=== DATA TO USE ===

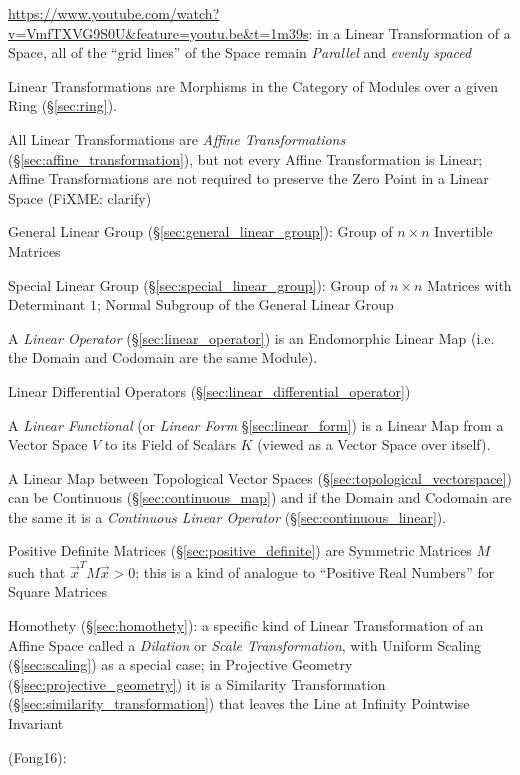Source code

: \url{https://www.youtube.com/watch?v=VmfTXVG9S0U&feature=youtu.be&t=1m39s}: in
a Linear Transformation of a Space, all of the ``grid lines'' of the Space
remain \emph{Parallel} and \emph{evenly spaced}

Linear Transformations are Morphisms in the Category of Modules over a given
Ring (\S\ref{sec:ring}).

All Linear Transformations are \emph{Affine Transformations}
(\S\ref{sec:affine_transformation}), but not every Affine Transformation is
Linear; Affine Transformations are not required to preserve the Zero Point in a
Linear Space (FiXME: clarify)

\fist General Linear Group (\S\ref{sec:general_linear_group}): Group of $n
\times n$ Invertible Matrices

\fist Special Linear Group (\S\ref{sec:special_linear_group}): Group of $n
\times n$ Matrices with Determinant $1$; Normal Subgroup of the General Linear
Group

A \emph{Linear Operator} (\S\ref{sec:linear_operator}) is an Endomorphic Linear
Map (i.e. the Domain and Codomain are the same Module).

\fist Linear Differential Operators (\S\ref{sec:linear_differential_operator})

A \emph{Linear Functional} (or \emph{Linear Form} \S\ref{sec:linear_form}) is a
Linear Map from a Vector Space $V$ to its Field of Scalars $K$ (viewed as a
Vector Space over itself).

A Linear Map between Topological Vector Spaces
(\S\ref{sec:topological_vectorspace}) can be Continuous
(\S\ref{sec:continuous_map}) and if the Domain and Codomain are the same it is a
\emph{Continuous Linear Operator} (\S\ref{sec:continuous_linear}).

Positive Definite Matrices (\S\ref{sec:positive_definite}) are Symmetric
Matrices $M$ such that $\vec{x}^T M \vec{x} > 0$; this is a kind of analogue to
``Positive Real Numbers'' for Square Matrices

Homothety (\S\ref{sec:homothety}): a specific kind of Linear Transformation of
an Affine Space called a \emph{Dilation} or \emph{Scale Transformation}, with
Uniform Scaling (\S\ref{sec:scaling}) as a special case; in Projective Geometry
(\S\ref{sec:projective_geometry}) it is a Similarity Transformation
(\S\ref{sec:similarity_transformation}) that leaves the Line at Infinity
Pointwise Invariant

(Fong16):


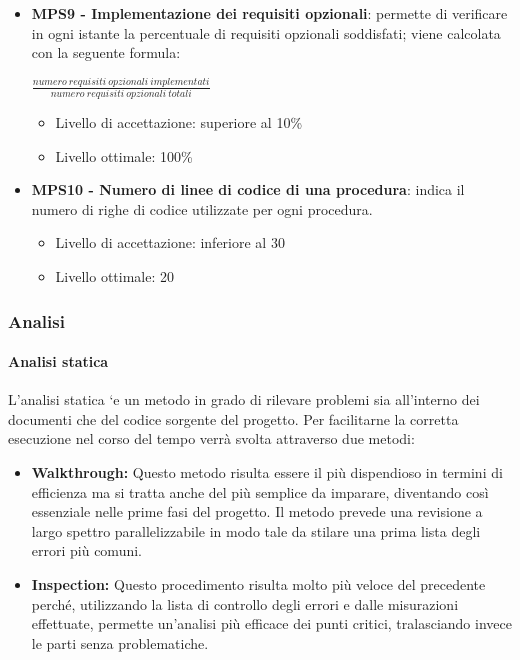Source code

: \documentclass[11pt,a4paper]{article}
\begin{document}
{\begin{itemize}
	 \item \textbf{MPS9 - Implementazione dei requisiti opzionali}: permette di verificare in ogni istante la percentuale di requisiti opzionali soddisfati; viene calcolata con la seguente formula: 
		\begin{center}
		$\frac{numero\ requisiti\ opzionali\ implementati}{numero\ requisiti\ opzionali\ totali}$
	\end{center}
	\begin{itemize}
	 \item Livello di accettazione: superiore al 10\%
	 \item Livello ottimale: 100\%
	 \end{itemize}
	 
	  \item \textbf{MPS10 - Numero di linee di codice di una procedura}: indica il numero di righe di codice utilizzate per ogni procedura.
	\begin{itemize}
	 \item Livello di accettazione: inferiore al 30
	 \item Livello ottimale: 20
	 \end{itemize}
	
	\end{itemize}
	
	\subsubsection{Analisi}
	\paragraph{Analisi statica\\}
	L'analisi statica `e un metodo in grado di rilevare problemi sia all'interno dei documenti che del codice sorgente del progetto. Per facilitarne la corretta esecuzione nel corso del tempo verrà svolta attraverso due metodi:
\begin{itemize}
	\item\textbf{Walkthrough:} Questo metodo risulta essere il più dispendioso in termini di efficienza ma si tratta anche del più semplice da imparare, diventando così essenziale nelle prime fasi del progetto. Il  metodo  prevede  una  revisione  a  largo  spettro  parallelizzabile  in  modo  tale  da stilare una prima lista degli errori più comuni.
	\item \textbf{Inspection:} Questo procedimento risulta molto più veloce del precedente perché, utilizzando la lista di controllo degli errori e dalle misurazioni effettuate, permette un'analisi più efficace dei punti critici, tralasciando invece le parti senza problematiche.
	\end{itemize}
	
}
\end{document}
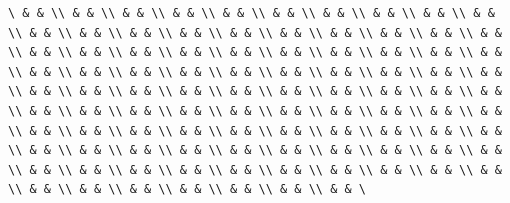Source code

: \documentclass[
  ukrainian,
]{article}
\begin{document}
\begin{verbatim}
\ & & \\ & & \\ & & \\ & & \\ & & \\ & & \\ & & \\ & & \\ & & \\ & & \\ & & \\ & & \\ & & \\ & & \\ & & \\ & & \\ & & \\ & & \\ & & \\ & & \\ & & \\ & & \\ & & \\ & & \\ & & \\ & & \\ & & \\ & & \\ & & \\ & & \\ & & \\ & & \\ & & \\ & & \\ & & \\ & & \\ & & \\ & & \\ & & \\ & & \\ & & \\ & & \\ & & \\ & & \\ & & \\ & & \\ & & \\ & & \\ & & \\ & & \\ & & \\ & & \\ & & \\ & & \\ & & \\ & & \\ & & \\ & & \\ & & \\ & & \\ & & \\ & & \\ & & \\ & & \\ & & \\ & & \\ & & \\ & & \\ & & \\ & & \\ & & \\ & & \\ & & \\ & & \\ & & \\ & & \\ & & \\ & & \\ & & \\ & & \\ & & \\ & & \\ & & \\ & & \\ & & \\ & & \\ & & \\ & & \\ & & \\ & & \\ & & \\ & & \\ & & \\ & & \\ & & \\ & & \\ & & \
\end{verbatim}
\end{document}
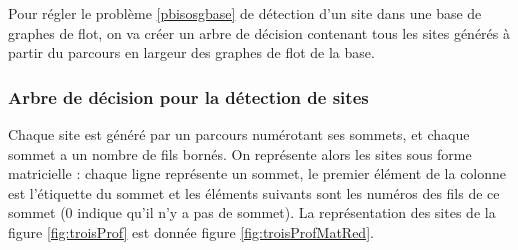 Pour régler le problème \ref{pbisosgbase} de détection d'un site dans une base de graphes de flot, on va créer un arbre de décision contenant tous les sites générés à partir du parcours en largeur des graphes de flot de la base.

\subsubsection{Arbre de décision pour la détection de sites}
Chaque site est généré par un parcours numérotant ses sommets, et chaque sommet a un nombre de fils bornés. On représente alors les sites sous forme matricielle : chaque ligne représente un sommet, le premier élément de la colonne est l'étiquette du sommet et les éléments suivants sont les numéros des fils de ce sommet (0 indique qu'il n'y a pas de sommet). La représentation des sites de la figure \ref{fig:troisProf} est donnée figure \ref{fig:troisProfMatRed}.

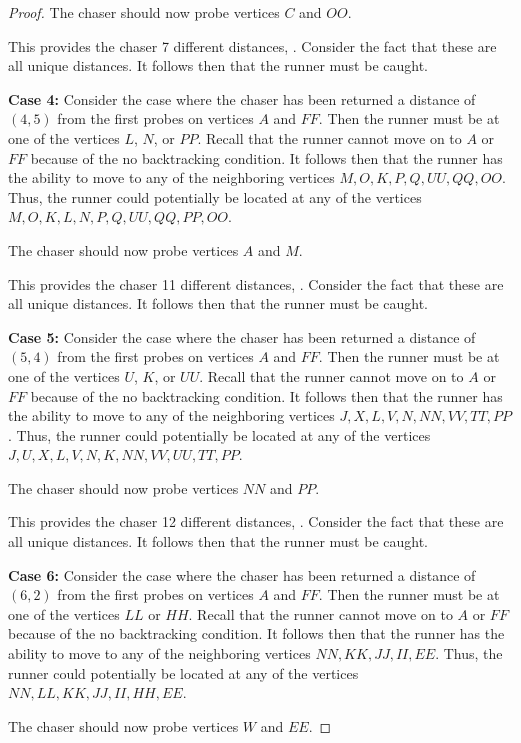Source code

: \documentclass[11pt]{article}
\begin{document}
\begin{proof}
		The chaser should now probe vertices $C$ and $OO$.
		
		This provides the chaser 7 different distances, . Consider the fact that these are all unique distances. It follows then that the runner must be caught.
		
		\textbf{Case 4:} Consider the case where the chaser has been returned a distance of $(4,5)$ from the first probes on vertices $A$ and $FF$. Then the runner must be at one of the vertices $L$, $N$, or $PP$. Recall that the runner cannot move on to $A$ or $FF$ because of the no backtracking condition. It follows then that the runner has the ability to move to any of the neighboring vertices $M,O,K,P,Q,UU,QQ,OO$. Thus, the runner could potentially be located at any of the vertices $M,O,K,L,N,P,Q,UU,QQ,PP,OO$.
		
		The chaser should now probe vertices $A$ and $M$.
		
		This provides the chaser 11 different distances, . Consider the fact that these are all unique distances. It follows then that the runner must be caught.
		
		\textbf{Case 5:} Consider the case where the chaser has been returned a distance of $(5,4)$ from the first probes on vertices $A$ and $FF$. Then the runner must be at one of the vertices $U$, $K$, or $UU$. Recall that the runner cannot move on to $A$ or $FF$ because of the no backtracking condition. It follows then that the runner has the ability to move to any of the neighboring vertices $J,X,L,V,N,NN,VV,TT,PP$. Thus, the runner could potentially be located at any of the vertices $J,U,X,L,V,N,K,NN,VV,UU,TT,PP$.
		
		The chaser should now probe vertices $NN$ and $PP$.
		
		This provides the chaser 12 different distances, . Consider the fact that these are all unique distances. It follows then that the runner must be caught.
		
		\textbf{Case 6:} Consider the case where the chaser has been returned a distance of $(6,2)$ from the first probes on vertices $A$ and $FF$. Then the runner must be at one of the vertices $LL$ or $HH$. Recall that the runner cannot move on to $A$ or $FF$ because of the no backtracking condition. It follows then that the runner has the ability to move to any of the neighboring vertices $NN,KK,JJ,II,EE$. Thus, the runner could potentially be located at any of the vertices $NN,LL,KK,JJ,II,HH,EE$.
		
		The chaser should now probe vertices $W$ and $EE$.
		

\end{proof}
\end{document}
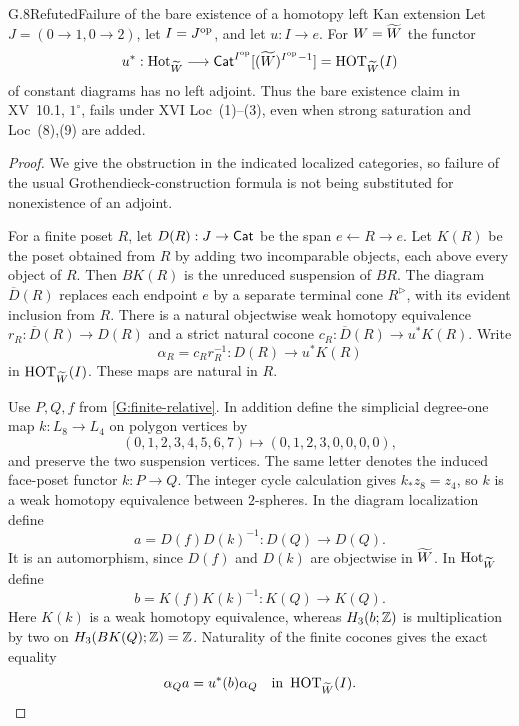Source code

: \begin{claim}{G.8}{Refuted}{Failure of the bare existence of a homotopy left Kan extension}
\label{G:no-left-adjoint}
Let $J=(0\to1,0\to2)$, let $I=J^{\mathrm{op}}$, and let $u:I\to e$.
For $W=\widetilde W$ the functor
\[
 u^*:\operatorname{Hot}_{\widetilde W}\longrightarrow
 \mathsf{Cat}^{I^{\mathrm{op}}}[(\widetilde W)^{I^{\mathrm{op}}}{}^{-1}]
       =\operatorname{HOT}_{\widetilde W}(I)
\]
of constant diagrams has no left adjoint.  Thus the bare existence
claim in XV~10.1, $1^\circ$, fails under XVI Loc~(1)--(3), even when
strong saturation and Loc~(8),(9) are added.
\end{claim}
\begin{proof}
We give the obstruction in the indicated localized categories, so
failure of the usual Grothendieck-construction formula is not being
substituted for nonexistence of an adjoint.

For a finite poset $R$, let $D(R):J\to\mathsf{Cat}$ be the span
$e\leftarrow R\to e$.  Let $K(R)$ be the poset obtained from $R$
by adding two incomparable objects, each above every object of $R$.
Then $BK(R)$ is the unreduced suspension of $BR$.  The diagram
$\overline D(R)$ replaces each endpoint $e$ by a separate terminal
cone $R^{\triangleright}$, with its evident inclusion from $R$.
There is a natural objectwise weak homotopy equivalence
$r_R:\overline D(R)\to D(R)$ and a strict natural cocone
$c_R:\overline D(R)\to u^*K(R)$.  Write
\[
 \alpha_R=c_Rr_R^{-1}:D(R)\longrightarrow u^*K(R)
\]
in $\operatorname{HOT}_{\widetilde W}(I)$.  These maps are natural in $R$.

Use $P,Q,f$ from \ref{G:finite-relative}.  In addition define the
simplicial degree-one map $k:L_8\to L_4$ on polygon vertices by
\[
 (0,1,2,3,4,5,6,7)\longmapsto(0,1,2,3,0,0,0,0),
\]
and preserve the two suspension vertices.  The same letter denotes
the induced face-poset functor $k:P\to Q$.  The integer cycle
calculation gives $k_*z_8=z_4$, so $k$ is a weak homotopy equivalence
between $2$-spheres.  In the diagram localization define
\[
 a=D(f)D(k)^{-1}:D(Q)\longrightarrow D(Q).
\]
It is an automorphism, since $D(f)$ and $D(k)$ are objectwise in
$\widetilde W$.  In $\operatorname{Hot}_{\widetilde W}$ define
\[
 b=K(f)K(k)^{-1}:K(Q)\longrightarrow K(Q).
\]
Here $K(k)$ is a weak homotopy equivalence, whereas $H_3(b;\mathbb Z)$ is
multiplication by two on $H_3(BK(Q);\mathbb Z)=\mathbb Z$.  Naturality of the
finite cocones gives the exact equality
\[
 \alpha_Q a=u^*(b)\alpha_Q
       \quad\text{in }\operatorname{HOT}_{\widetilde W}(I).
\]


\end{proof}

===

• [ABOUT THIS TASK] Each line holding the word "overline" must be copied from the data.

• [ANSWER FOR THIS EXERCISE]
$\overline D(R)$ replaces each endpoint $e$ by a separate terminal
$r_R:\overline D(R)\to D(R)$ and a strict natural cocone
$c_R:\overline D(R)\to u^*K(R)$.  Write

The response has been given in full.